Source records:
▼▼▼

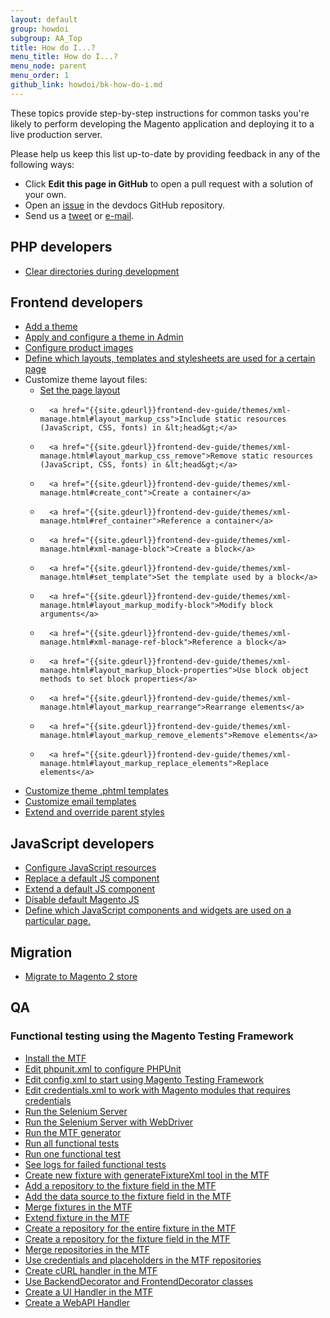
 ```yaml
---
layout: default
group: howdoi
subgroup: AA_Top
title: How do I...?
menu_title: How do I...?
menu_node: parent
menu_order: 1
github_link: howdoi/bk-how-do-i.md
---
```


These topics provide step-by-step instructions for common tasks you're likely to perform developing the Magento application and deploying it to a live production server.

Please help us keep this list up-to-date by providing feedback in any of the following ways:

*	Click **Edit this page in GitHub** to open a pull request with a solution of your own.
*	Open an <a href="https://github.com/magento/devdocs/issues" target="_blank">issue</a> in the devdocs GitHub repository.
*	Send us a <a href="https://twitter.com/MagentoDevDocs" target="_blank">tweet</a> or <a href="mailto:DL-Magento-Doc-Feedback@ebay.com">e-mail</a>.

## PHP developers
*	<a href="{{ site.gdeurl }}howdoi/php/php_clear-dirs.html">Clear directories during development</a>

## Frontend developers


- <a href="{{site.gdeurl}}frontend-dev-guide/themes/theme-create.html">Add a theme</a>
- <a href="{{site.gdeurl}}frontend-dev-guide/themes/theme-apply.html">Apply and configure a theme in Admin</a>
- <a href="{{site.gdeurl}}frontend-dev-guide/themes/theme-images.html">Configure product images</a>
- <a href="{{site.gdeurl}}frontend-dev-guide/themes/debug-theme.html">Define which layouts, templates and stylesheets are used for a certain page</a>
- Customize theme layout files:
	- 	<a href="{{site.gdeurl}}frontend-dev-guide/themes/xml-manage.html#layout_markup_columns">Set the page layout</a>
	- 		<a href="{{site.gdeurl}}frontend-dev-guide/themes/xml-manage.html#layout_markup_css">Include static resources (JavaScript, CSS, fonts) in &lt;head&gt;</a>
	- 		<a href="{{site.gdeurl}}frontend-dev-guide/themes/xml-manage.html#layout_markup_css_remove">Remove static resources (JavaScript, CSS, fonts) in &lt;head&gt;</a>
	- 		<a href="{{site.gdeurl}}frontend-dev-guide/themes/xml-manage.html#create_cont">Create a container</a>
	- 		<a href="{{site.gdeurl}}frontend-dev-guide/themes/xml-manage.html#ref_container">Reference a container</a>
	- 		<a href="{{site.gdeurl}}frontend-dev-guide/themes/xml-manage.html#xml-manage-block">Create a block</a>
	- 		<a href="{{site.gdeurl}}frontend-dev-guide/themes/xml-manage.html#set_template">Set the template used by a block</a>
	- 		<a href="{{site.gdeurl}}frontend-dev-guide/themes/xml-manage.html#layout_markup_modify-block">Modify block arguments</a>
	- 		<a href="{{site.gdeurl}}frontend-dev-guide/themes/xml-manage.html#xml-manage-ref-block">Reference a block</a>
	- 		<a href="{{site.gdeurl}}frontend-dev-guide/themes/xml-manage.html#layout_markup_block-properties">Use block object methods to set block properties</a>
	- 		<a href="{{site.gdeurl}}frontend-dev-guide/themes/xml-manage.html#layout_markup_rearrange">Rearrange elements</a>
	- 		<a href="{{site.gdeurl}}frontend-dev-guide/themes/xml-manage.html#layout_markup_remove_elements">Remove elements</a>
	- 		<a href="{{site.gdeurl}}frontend-dev-guide/themes/xml-manage.html#layout_markup_replace_elements">Replace elements</a>
- <a href="{{site.gdeurl}}frontend-dev-guide/themes/template-walkthrough.html">Customize theme .phtml templates</a>
- <a href="{{site.gdeurl}}frontend-dev-guide/themes/template-email.html">Customize email templates</a>
- <a href="{{site.gdeurl}}frontend-dev-guide/themes/css_quick_guide_approach.html">Extend and override parent styles</a>


## JavaScript developers

- <a href="{{site.gdeurl}}javascript-dev-guide/javascript/js-resources.html">Configure JavaScript resources</a>
- <a href="{{site.gdeurl}}javascript-dev-guide/javascript/custom_js.html#js_replace">Replace a default JS component</a>
- <a href="{{site.gdeurl}}javascript-dev-guide/javascript/custom_js.html#extend_js">Extend a default JS component</a>
- <a href="{{site.gdeurl}}javascript-dev-guide/javascript/custom_js.html#disable_default_js">Disable default Magento JS</a>
- <a href="{{site.gdeurl}}javascript-dev-guide/javascript/js_debug.html">Define which JavaScript components and widgets are used on a particular page.</a>

## Migration
*	<a href="{{ site.gdeurl }}howdoi/migrate/migrate.html">Migrate to Magento 2 store</a>

## QA

### Functional testing using the Magento Testing Framework

* <a href="{{site.gdeurl}}mtf/mtf_installation.html">Install the MTF</a>
* <a href="{{site.gdeurl}}mtf/mtf_quickstart/mtf_quickstart_config.html#mtf_quickstart_config_phpunitxml">Edit phpunit.xml to configure PHPUnit</a>
* <a href="{{site.gdeurl}}mtf/mtf_quickstart/mtf_quickstart_config.html#mtf_quickstart_config_configxml">Edit config.xml to start using Magento Testing Framework</a>
* <a href="{{site.gdeurl}}mtf/mtf_quickstart/mtf_quickstart_config.html#mtf_quickstart_config_credentialsxml">Edit credentials.xml to work with Magento modules that requires credentials </a>
* <a href="{{site.gdeurl}}mtf/mtf_quickstart/mtf_quickstart_environmemt.html#mtf_quickstart_env_selenium">Run the Selenium Server </a>
* <a href="{{site.gdeurl}}mtf/mtf_quickstart/mtf_quickstart_environmemt.html#mtf_quickstart_env_selenium-non-def">Run the Selenium Server with WebDriver </a>
* <a href="{{site.gdeurl}}mtf/mtf_quickstart/mtf_quickstart_environmemt.html#mtf_quickstart_env_generator">Run the MTF generator </a>
* <a href="{{site.gdeurl}}mtf/mtf_quickstart/mtf_quickstart_runtest.html#mtf_quickstart_testrun_all">Run all functional tests </a>
* <a href="{{site.gdeurl}}mtf/mtf_quickstart/mtf_quickstart_runtest.html#mtf_quickstart_testrun_one">Run one functional test </a>
* <a href="{{site.gdeurl}}mtf/mtf_quickstart/mtf_quickstart_logs.html">See logs for failed functional tests </a>
* <a href="{{site.gdeurl}}mtf/mtf_entities/mtf_fixture.html#mtf_fixture_merge#mtf_fixture_create">Create new fixture with generateFixtureXml tool in the MTF </a>
* <a href="{{site.gdeurl}}mtf/mtf_entities/mtf_fixture.html#mtf_fixture_repositoy">Add a repository to the fixture field in the MTF </a>
* <a href="{{site.gdeurl}}mtf/mtf_entities/mtf_fixture.html#mtf_fixture_source">Add the data source to the fixture field in the MTF </a>
* <a href="{{site.gdeurl}}mtf/mtf_entities/mtf_fixture.html#mtf_fixture_merge">Merge fixtures in the MTF </a>
* <a href="{{site.gdeurl}}mtf/mtf_entities/mtf_fixture.html#mtf_fixture_extend">Extend fixture in the MTF </a>
* <a href="{{site.gdeurl}}mtf/mtf_entities/mtf_fixture-repo.html#mtf_repository_create">Create a repository for the entire fixture in the MTF </a>
* <a href="{{site.gdeurl}}mtf/mtf_entities/mtf_fixture-repo.html#mtf_repository_create">Create a repository for the fixture field in the MTF </a>
* <a href="{{site.gdeurl}}mtf/mtf_entities/mtf_fixture-repo.html#mtf_repository_merge">Merge repositories in the MTF </a>
* <a href="{{site.gdeurl}}mtf/mtf_entities/mtf_fixture-repo.html#mtf_repository_credent_iso">Use credentials and placeholders in the MTF repositories </a>  
* <a href="{{site.gdeurl}}mtf/mtf_entities/mtf_handler.html#mtf_handler_howto-create-curl">Create cURL handler in the MTF </a>
* <a href="{{site.gdeurl}}mtf/mtf_entities/mtf_handler.html#mtf_handler_decor">Use BackendDecorator and FrontendDecorator classes </a>  
* <a href="{{site.gdeurl}}mtf/mtf_entities/mtf_handler.html#mtf_handler_howto-create-ui">Create a UI Handler in the MTF </a>
* <a href="{{site.gdeurl}}mtf/mtf_entities/mtf_handler.html#mtf_handler_howto-create-webapi">Create a WebAPI Handler </a>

▲▲▲

Task to carry out:
Look through the entries and copy every line in which the string "credentials" appears.

Response to the task:
* <a href="{{site.gdeurl}}mtf/mtf_quickstart/mtf_quickstart_config.html#mtf_quickstart_config_credentialsxml">Edit credentials.xml to work with Magento modules that requires credentials </a>
* <a href="{{site.gdeurl}}mtf/mtf_entities/mtf_fixture-repo.html#mtf_repository_credent_iso">Use credentials and placeholders in the MTF repositories </a>  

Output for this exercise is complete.